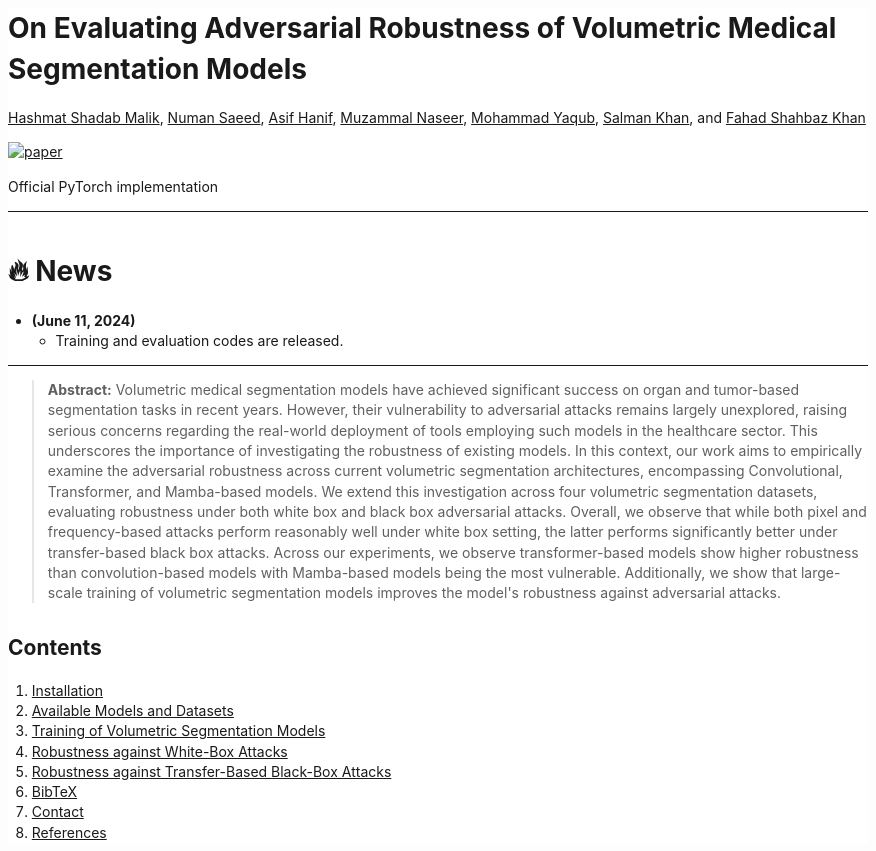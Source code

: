 # **On Evaluating Adversarial Robustness of Volumetric Medical Segmentation Models**

[Hashmat Shadab Malik](https://github.com/HashmatShadab), 
[ Numan Saeed](https://github.com/numanai),
[ Asif Hanif](https://github.com/asif-hanif),
[Muzammal Naseer](https://scholar.google.ch/citations?user=tM9xKA8AAAAJ&hl=en),
[Mohammad Yaqub](https://scholar.google.co.uk/citations?user=9dfn5GkAAAAJ&hl=en),
[Salman Khan](https://salman-h-khan.github.io),
and [Fahad Shahbaz Khan](https://scholar.google.es/citations?user=zvaeYnUAAAAJ&hl=en)

[![paper](https://img.shields.io/badge/arXiv-Paper-<COLOR>.svg)](https://arxiv.org/abs/2406.08486)

[//]: # ([![Video]&#40;https://img.shields.io/badge/Video-Presentation-F9D371&#41;]&#40;https://drive.google.com/file/d/1ECkp_lbMj5Pz7RX_GgEvWWDHf5PUXlFd/view?usp=share_link&#41;)

[//]: # ([![slides]&#40;https://img.shields.io/badge/Poster-PDF-87CEEB&#41;]&#40;https://drive.google.com/file/d/1neYZca0KRIBCu5R6P78aQMYJa7R2aTFs/view?usp=share_link&#41;)
[//]: # ([![slides]&#40;https://img.shields.io/badge/Presentation-Slides-B762C1&#41;]&#40;https://drive.google.com/file/d/1wRgCs2uBO0p10FC75BKDUEdggz_GO9Oq/view?usp=share_link&#41;)
Official PyTorch implementation

<hr />


# :fire: News
* **(June 11, 2024)**
  * Training and evaluation codes are released.
<hr />


> **Abstract:** Volumetric medical segmentation models have achieved significant success on organ and tumor-based segmentation tasks in recent years.
> However, their vulnerability to adversarial attacks remains largely unexplored, raising serious concerns regarding the real-world deployment of tools
> employing such models in the healthcare sector. This underscores the importance of investigating the robustness of existing models. In this context,
> our work aims to empirically examine the adversarial robustness across current volumetric segmentation architectures, encompassing Convolutional, 
> Transformer, and Mamba-based models. We extend this investigation across four volumetric segmentation datasets, evaluating robustness under both
> white box and black box adversarial attacks. Overall, we observe that while both pixel and frequency-based attacks perform reasonably well under 
> white box setting, the latter performs significantly better under transfer-based black box attacks. Across our experiments, we observe transformer-based 
> models show higher robustness than convolution-based models with Mamba-based models being the most vulnerable. Additionally, we show that large-scale 
> training of volumetric segmentation models improves the model's robustness against adversarial attacks.  


## Contents

1) [Installation](#Installation)
2) [Available Models and Datasets](#Available-Models-and-Datasets)
3) [Training of Volumetric Segmentation Models](#Training-of-Volumetric-Segmentation-Models)
4) [Robustness against White-Box Attacks](#Robustness-against-White-Box-Attacks)
5) [Robustness against Transfer-Based Black-Box Attacks](#Robustness-against-Transfer-Based-Black-Box-Attacks)
6) [BibTeX](#bibtex)
7) [Contact](#contact)
8) [References](#references)
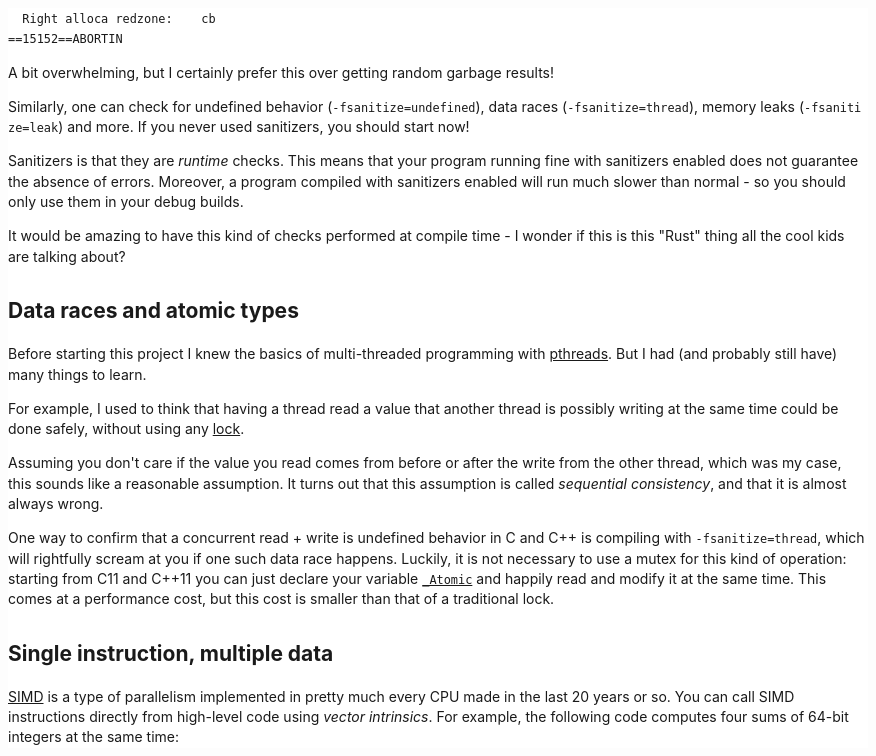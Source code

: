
 ```
  Right alloca redzone:    cb
==15152==ABORTIN
```

A bit overwhelming, but I certainly prefer this over getting random
garbage results!

Similarly, one can check for undefined behavior (`-fsanitize=undefined`),
data races (`-fsanitize=thread`), memory leaks (`-fsanitize=leak`) and
more. If you never used sanitizers, you should start now!

Sanitizers is that they are *runtime* checks.  This means that your
program running fine with sanitizers enabled does not guarantee the
absence of errors. Moreover, a program compiled with sanitizers enabled
will run much slower than normal - so you should only use them in your
debug builds.

It would be amazing to have this kind of checks performed at compile
time - I wonder if this is this "Rust" thing all the cool kids are
talking about?

## Data races and atomic types

Before starting this project I knew the basics of multi-threaded
programming with [pthreads](https://en.wikipedia.org/wiki/Pthreads). But
I had (and probably still have) many things to learn.

For example, I used to think that having a thread read a value that
another thread is possibly writing at the same time could be
done safely, without using any
[lock](https://en.wikipedia.org/wiki/Lock_(computer_science)).

Assuming you don't care if the value you read comes from before or after
the write from the other thread, which was my case, this sounds like
a reasonable assumption. It turns out that this assumption is called
*sequential consistency*, and that it is almost always wrong.

One way to confirm that a concurrent read + write is undefined
behavior in C and C++ is compiling with `-fsanitize=thread`, which
will rightfully scream at you if one such data race happens. Luckily,
it is not necessary to use a mutex for this kind of operation:
starting from C11 and C++11 you can just declare your variable
[`_Atomic`](https://en.cppreference.com/w/c/language/atomic) and happily
read and modify it at the same time. This comes at a performance cost,
but this cost is smaller than that of a traditional lock.

## Single instruction, multiple data

[SIMD](https://en.wikipedia.org/wiki/Single_instruction,_multiple_data)
is a type of parallelism implemented in pretty much every CPU made in
the last 20 years or so.  You can call SIMD instructions directly from
high-level code using *vector intrinsics*. For example, the following
code computes four sums of 64-bit integers at the same time:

+ + +

An exact reproduction of the material above is needed, without its pictures.

Source code

: # **On Evaluating Adversarial Robustness of Volumetric Medical Segmentation Models**

[Hashmat Shadab Malik](https://github.com/HashmatShadab), 
[ Numan Saeed](https://github.com/numanai),
[ Asif Hanif](https://github.com/asif-hanif),
[Muzammal Naseer](https://scholar.google.ch/citations?user=tM9xKA8AAAAJ&hl=en),
[Mohammad Yaqub](https://scholar.google.co.uk/citations?user=9dfn5GkAAAAJ&hl=en),
[Salman Khan](https://salman-h-khan.github.io),
and [Fahad Shahbaz Khan](https://scholar.google.es/citations?user=zvaeYnUAAAAJ&hl=en)

[![paper](https://img.shields.io/badge/arXiv-Paper-<COLOR>.svg)](https://arxiv.org/abs/2406.08486)

[//]: # ([![Video]&#40;https://img.shields.io/badge/Video-Presentation-F9D371&#41;]&#40;https://drive.google.com/file/d/1ECkp_lbMj5Pz7RX_GgEvWWDHf5PUXlFd/view?usp=share_link&#41;)

[//]: # ([![slides]&#40;https://img.shields.io/badge/Poster-PDF-87CEEB&#41;]&#40;https://drive.google.com/file/d/1neYZca0KRIBCu5R6P78aQMYJa7R2aTFs/view?usp=share_link&#41;)
[//]: # ([![slides]&#40;https://img.shields.io/badge/Presentation-Slides-B762C1&#41;]&#40;https://drive.google.com/file/d/1wRgCs2uBO0p10FC75BKDUEdggz_GO9Oq/view?usp=share_link&#41;)
Official PyTorch implementation

<hr />


# :fire: News
* **(June 11, 2024)**
  * Training and evaluation codes are released.
<hr />


> **Abstract:** Volumetric medical segmentation models have achieved significant success on organ and tumor-based segmentation tasks in recent years.
> However, their vulnerability to adversarial attacks remains largely unexplored, raising serious concerns regarding the real-world deployment of tools
> employing such models in the healthcare sector. This underscores the importance of investigating the robustness of existing models. In this context,
> our work aims to empirically examine the adversarial robustness across current volumetric segmentation architectures, encompassing Convolutional, 
> Transformer, and Mamba-based models. We extend this investigation across four volumetric segmentation datasets, evaluating robustness under both
> white box and black box adversarial attacks. Overall, we observe that while both pixel and frequency-based attacks perform reasonably well under 
> white box setting, the latter performs significantly better under transfer-based black box attacks. Across our experiments, we observe transformer-based 
> models show higher robustness than convolution-based models with Mamba-based models being the most vulnerable. Additionally, we show that large-scale 
> training of volumetric segmentation models improves the model's robustness against adversarial attacks.  


## Contents

1) [Installation](#Installation)
2) [Available Models and Datasets](#Available-Models-and-Datasets)
3) [Training of Volumetric Segmentation Models](#Training-of-Volumetric-Segmentation-Models)
4) [Robustness against White-Box Attacks](#Robustness-against-White-Box-Attacks)
5) [Robustness against Transfer-Based Black-Box Attacks](#Robustness-against-Transfer-Based-Black-Box-Attacks)
6) [BibTeX](#bibtex)
7) [Contact](#contact)
8) [References](#references)
Source code

:
 ```
  Right alloca redzone:    cb
==15152==ABORTIN
```

A bit overwhelming, but I certainly prefer this over getting random
garbage results!

Similarly, one can check for undefined behavior (`-fsanitize=undefined`),
data races (`-fsanitize=thread`), memory leaks (`-fsanitize=leak`) and
more. If you never used sanitizers, you should start now!

Sanitizers is that they are *runtime* checks.  This means that your
program running fine with sanitizers enabled does not guarantee the
absence of errors. Moreover, a program compiled with sanitizers enabled
will run much slower than normal - so you should only use them in your
debug builds.

It would be amazing to have this kind of checks performed at compile
time - I wonder if this is this "Rust" thing all the cool kids are
talking about?

## Data races and atomic types

Before starting this project I knew the basics of multi-threaded
programming with [pthreads](https://en.wikipedia.org/wiki/Pthreads). But
I had (and probably still have) many things to learn.

For example, I used to think that having a thread read a value that
another thread is possibly writing at the same time could be
done safely, without using any
[lock](https://en.wikipedia.org/wiki/Lock_(computer_science)).

Assuming you don't care if the value you read comes from before or after
the write from the other thread, which was my case, this sounds like
a reasonable assumption. It turns out that this assumption is called
*sequential consistency*, and that it is almost always wrong.

One way to confirm that a concurrent read + write is undefined
behavior in C and C++ is compiling with `-fsanitize=thread`, which
will rightfully scream at you if one such data race happens. Luckily,
it is not necessary to use a mutex for this kind of operation:
starting from C11 and C++11 you can just declare your variable
[`_Atomic`](https://en.cppreference.com/w/c/language/atomic) and happily
read and modify it at the same time. This comes at a performance cost,
but this cost is smaller than that of a traditional lock.

## Single instruction, multiple data

[SIMD](https://en.wikipedia.org/wiki/Single_instruction,_multiple_data)
is a type of parallelism implemented in pretty much every CPU made in
the last 20 years or so.  You can call SIMD instructions directly from
high-level code using *vector intrinsics*. For example, the following
code computes four sums of 64-bit integers at the same time:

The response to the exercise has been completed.